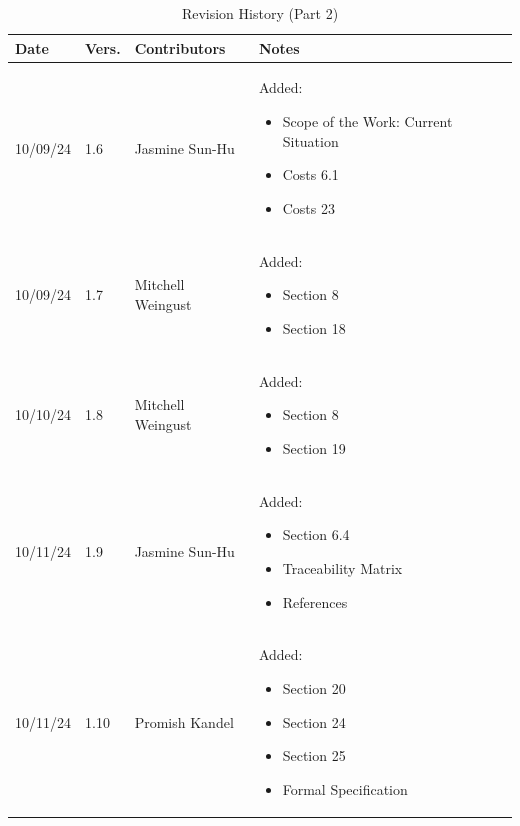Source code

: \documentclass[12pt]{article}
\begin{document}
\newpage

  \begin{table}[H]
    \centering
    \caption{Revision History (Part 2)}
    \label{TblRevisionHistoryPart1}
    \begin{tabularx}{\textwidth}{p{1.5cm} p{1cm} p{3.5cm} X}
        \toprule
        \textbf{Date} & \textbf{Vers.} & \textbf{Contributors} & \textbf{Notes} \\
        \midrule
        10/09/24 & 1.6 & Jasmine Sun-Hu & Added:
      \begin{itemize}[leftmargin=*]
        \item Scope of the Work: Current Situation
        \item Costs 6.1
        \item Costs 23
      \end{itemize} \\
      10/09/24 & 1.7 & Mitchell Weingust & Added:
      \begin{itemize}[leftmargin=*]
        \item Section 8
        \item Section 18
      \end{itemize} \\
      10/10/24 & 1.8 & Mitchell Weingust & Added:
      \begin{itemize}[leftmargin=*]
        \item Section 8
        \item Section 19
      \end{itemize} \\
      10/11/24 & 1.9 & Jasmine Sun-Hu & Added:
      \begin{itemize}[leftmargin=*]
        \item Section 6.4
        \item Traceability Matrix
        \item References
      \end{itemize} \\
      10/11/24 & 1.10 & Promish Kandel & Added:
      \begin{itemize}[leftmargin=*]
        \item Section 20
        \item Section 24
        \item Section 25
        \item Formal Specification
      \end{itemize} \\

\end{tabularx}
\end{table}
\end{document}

━━━━━━━━━━━━━━━━━━━━

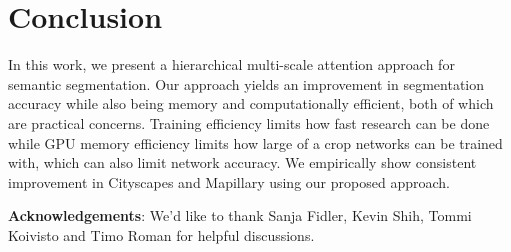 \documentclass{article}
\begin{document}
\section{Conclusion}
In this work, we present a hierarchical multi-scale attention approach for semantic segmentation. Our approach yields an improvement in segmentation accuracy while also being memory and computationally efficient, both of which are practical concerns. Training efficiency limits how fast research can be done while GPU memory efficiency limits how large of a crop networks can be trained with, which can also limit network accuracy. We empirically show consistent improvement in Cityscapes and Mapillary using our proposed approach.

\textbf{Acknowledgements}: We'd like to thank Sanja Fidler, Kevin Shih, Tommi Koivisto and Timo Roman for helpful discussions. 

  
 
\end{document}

━━━━━━━━━━━━━━━━━━━━

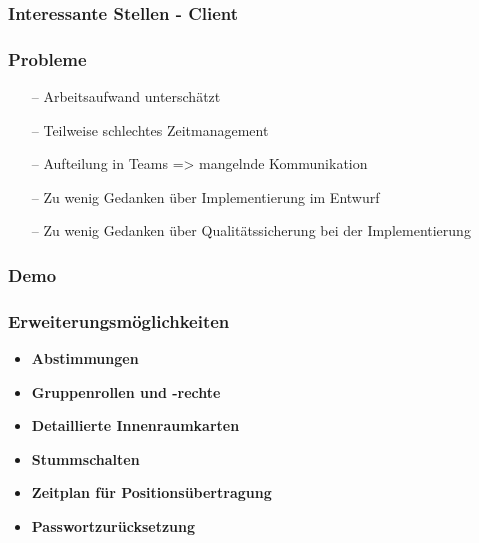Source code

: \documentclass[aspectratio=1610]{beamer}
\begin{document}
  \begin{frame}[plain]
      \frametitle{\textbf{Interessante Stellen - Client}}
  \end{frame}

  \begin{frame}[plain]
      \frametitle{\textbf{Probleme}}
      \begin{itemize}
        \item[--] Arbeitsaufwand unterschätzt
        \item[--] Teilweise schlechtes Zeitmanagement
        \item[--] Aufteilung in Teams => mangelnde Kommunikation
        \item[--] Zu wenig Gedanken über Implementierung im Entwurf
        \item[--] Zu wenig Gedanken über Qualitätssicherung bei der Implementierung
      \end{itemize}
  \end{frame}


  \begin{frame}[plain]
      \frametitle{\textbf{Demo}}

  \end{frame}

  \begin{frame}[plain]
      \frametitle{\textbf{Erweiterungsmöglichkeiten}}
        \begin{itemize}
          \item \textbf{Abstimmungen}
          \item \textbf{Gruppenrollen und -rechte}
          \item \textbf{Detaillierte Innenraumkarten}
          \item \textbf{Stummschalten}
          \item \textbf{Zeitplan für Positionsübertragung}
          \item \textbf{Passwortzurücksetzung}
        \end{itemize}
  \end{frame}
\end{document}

━━━━━━━━━━━━━━━━━━━━

▶ **Your goal**
Wherever the word "wenig" appears in the data, return the whole line.

▶ **Finished exercise**
        \item[--] Zu wenig Gedanken über Implementierung im Entwurf
        \item[--] Zu wenig Gedanken über Qualitätssicherung bei der Implementierung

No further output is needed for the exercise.